EXERCISE →
What is the number of lines in the following data that contain "This"? Answer with the number alone.

══ RECORDS ══

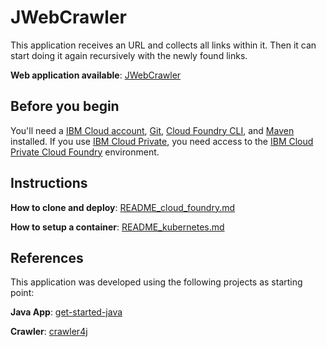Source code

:# JWebCrawler

This application receives an URL and collects all links within it. Then it can start doing it again recursively with the newly found links. 

**Web application available**: [JWebCrawler](https://jwebcrawler.mybluemix.net/)


## Before you begin

You'll need a [IBM Cloud account](https://console.ng.bluemix.net/registration/), [Git](https://git-scm.com/downloads), [Cloud Foundry CLI](https://github.com/cloudfoundry/cli#downloads), and [Maven](https://maven.apache.org/download.cgi) installed. If you use [IBM Cloud Private](https://www.ibm.com/cloud-computing/products/ibm-cloud-private/), you need access to the [IBM Cloud Private Cloud Foundry](https://www.ibm.com/support/knowledgecenter/en/SSBS6K_2.1.0/cloud_foundry/overview.html) environment.

## Instructions

**How to clone and deploy**: [README_cloud_foundry.md](README_cloud_foundry.md)

**How to setup a container**: [README_kubernetes.md](README_kubernetes.md)

## References

This application was developed using the following projects as starting point:

**Java App**: [get-started-java](https://github.com/IBM-Cloud/get-started-java)

**Crawler**: [crawler4j](https://github.com/yasserg/crawler4j)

═══

TASK RESPONSE →
2